By Anush Mkrtchian
YEREVAN (Azatutyun) — A US lawyer representing Armenian businessman and philanthropist Ruben Vardanyan warned on Thursday, June 12, that he and 22 other Armenians will remain imprisoned in Azerbaijan unless Yerevan presses for their release in peace talks with Baku.
Jared Genser pointed out that a draft Armenian-Azerbaijan peace treaty finalized in March reportedly does not address the fate of the prisoners and instead commits the two sides to withdrawing their international lawsuits filed against each other.
“What that means is that if the prisoners are not released by then, simultaneously with the signing of the treaty, he [Prime Minister Nikol Pashinyan] won’t be able to raise the issue of prisoners going forward,” he told RFE/RL’s Armenian Service in Yerevan. “And what that means is that they will be trapped in Azerbaijan, with [Azerbaijani President Ilham] Aliyev being able to do what he wants.”

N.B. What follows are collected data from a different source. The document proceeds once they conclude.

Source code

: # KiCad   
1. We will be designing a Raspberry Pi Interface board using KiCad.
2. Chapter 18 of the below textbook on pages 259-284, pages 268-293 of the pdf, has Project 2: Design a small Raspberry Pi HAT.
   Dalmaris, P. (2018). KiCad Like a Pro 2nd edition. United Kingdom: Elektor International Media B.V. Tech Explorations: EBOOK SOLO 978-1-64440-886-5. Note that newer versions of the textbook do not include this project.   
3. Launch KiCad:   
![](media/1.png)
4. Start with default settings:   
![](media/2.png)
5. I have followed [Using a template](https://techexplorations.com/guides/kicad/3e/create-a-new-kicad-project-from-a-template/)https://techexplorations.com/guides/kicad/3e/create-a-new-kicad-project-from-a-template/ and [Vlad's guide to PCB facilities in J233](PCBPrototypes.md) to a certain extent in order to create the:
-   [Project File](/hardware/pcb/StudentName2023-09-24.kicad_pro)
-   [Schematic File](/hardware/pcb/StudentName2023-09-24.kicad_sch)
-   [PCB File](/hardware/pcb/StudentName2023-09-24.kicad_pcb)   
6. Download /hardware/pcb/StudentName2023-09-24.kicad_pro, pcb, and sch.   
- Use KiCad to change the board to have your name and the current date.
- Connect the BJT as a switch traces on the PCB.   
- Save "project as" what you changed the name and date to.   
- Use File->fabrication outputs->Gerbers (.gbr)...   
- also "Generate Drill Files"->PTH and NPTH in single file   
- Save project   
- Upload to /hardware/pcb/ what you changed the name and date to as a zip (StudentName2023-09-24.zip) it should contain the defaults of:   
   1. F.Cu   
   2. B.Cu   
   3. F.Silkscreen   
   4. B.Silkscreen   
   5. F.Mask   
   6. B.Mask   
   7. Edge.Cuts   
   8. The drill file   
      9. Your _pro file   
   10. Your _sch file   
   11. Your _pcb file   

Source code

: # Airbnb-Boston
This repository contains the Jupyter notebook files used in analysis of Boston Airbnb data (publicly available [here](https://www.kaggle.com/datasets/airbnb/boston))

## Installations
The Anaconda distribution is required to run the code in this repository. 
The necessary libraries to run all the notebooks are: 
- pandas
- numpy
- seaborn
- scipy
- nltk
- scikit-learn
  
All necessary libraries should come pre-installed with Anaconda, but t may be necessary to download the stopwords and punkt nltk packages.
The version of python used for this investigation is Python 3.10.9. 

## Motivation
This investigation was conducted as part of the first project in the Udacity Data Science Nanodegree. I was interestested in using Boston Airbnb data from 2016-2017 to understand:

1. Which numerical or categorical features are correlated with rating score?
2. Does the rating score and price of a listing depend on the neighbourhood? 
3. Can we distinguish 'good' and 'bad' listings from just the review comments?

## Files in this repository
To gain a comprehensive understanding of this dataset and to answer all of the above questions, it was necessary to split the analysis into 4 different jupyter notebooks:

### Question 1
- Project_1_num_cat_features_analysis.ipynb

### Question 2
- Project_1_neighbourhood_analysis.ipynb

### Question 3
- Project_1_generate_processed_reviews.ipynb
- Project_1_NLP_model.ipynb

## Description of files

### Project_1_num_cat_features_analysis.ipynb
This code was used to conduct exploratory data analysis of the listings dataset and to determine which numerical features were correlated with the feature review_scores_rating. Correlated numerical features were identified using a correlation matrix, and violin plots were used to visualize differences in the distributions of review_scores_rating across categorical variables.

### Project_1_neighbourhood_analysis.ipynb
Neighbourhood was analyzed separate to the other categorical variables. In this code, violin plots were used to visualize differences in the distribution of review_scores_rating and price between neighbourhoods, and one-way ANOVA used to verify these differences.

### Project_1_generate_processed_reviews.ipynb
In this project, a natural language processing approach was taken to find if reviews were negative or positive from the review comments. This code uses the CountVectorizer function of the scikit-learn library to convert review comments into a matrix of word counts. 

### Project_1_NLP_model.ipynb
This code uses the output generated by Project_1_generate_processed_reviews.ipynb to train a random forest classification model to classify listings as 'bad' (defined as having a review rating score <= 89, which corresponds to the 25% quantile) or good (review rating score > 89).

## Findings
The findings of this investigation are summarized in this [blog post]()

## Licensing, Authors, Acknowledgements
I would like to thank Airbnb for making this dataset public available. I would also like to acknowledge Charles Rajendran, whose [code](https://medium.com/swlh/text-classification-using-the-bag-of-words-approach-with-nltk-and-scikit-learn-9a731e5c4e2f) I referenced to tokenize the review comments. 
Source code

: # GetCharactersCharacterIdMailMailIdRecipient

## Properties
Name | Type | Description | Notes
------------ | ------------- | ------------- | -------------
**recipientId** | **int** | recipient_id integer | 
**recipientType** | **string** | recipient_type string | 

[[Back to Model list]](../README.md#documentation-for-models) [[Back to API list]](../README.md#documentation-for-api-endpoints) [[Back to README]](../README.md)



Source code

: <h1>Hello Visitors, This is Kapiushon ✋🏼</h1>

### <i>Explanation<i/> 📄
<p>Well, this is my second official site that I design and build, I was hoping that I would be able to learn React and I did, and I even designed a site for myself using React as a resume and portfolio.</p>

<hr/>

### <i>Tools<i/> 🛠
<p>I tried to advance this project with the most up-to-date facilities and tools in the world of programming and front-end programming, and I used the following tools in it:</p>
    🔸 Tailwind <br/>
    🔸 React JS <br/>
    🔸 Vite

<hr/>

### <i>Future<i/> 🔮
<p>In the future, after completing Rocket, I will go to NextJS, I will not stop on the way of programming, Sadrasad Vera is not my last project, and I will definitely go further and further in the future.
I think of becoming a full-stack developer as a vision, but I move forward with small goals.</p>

Like Armenian opposition leaders and other domestic critics of Pashinyan, Genser earlier accused Yerevan of doing little to try to have the prisoners freed. Pashinyan has said that his government will make only “proportionate” and “reasonable” efforts for that purpose. He has claimed that Yerevan will harm the prisoners if it acts more forcefully. His detractors say that he is simply afraid of angering Baku.
Vardanyan and seven other prisoners are former leaders of Nagorno-Karabakh who were captured by Azerbaijan during or shortly after its September 2023 military offensive that forced Karabakh’s entire population to flee to Armenia and restored Azerbaijani control over the region. They went on trial in January together with eight other Karabakh Armenians, facing a long list of charges, including genocide and war crimes.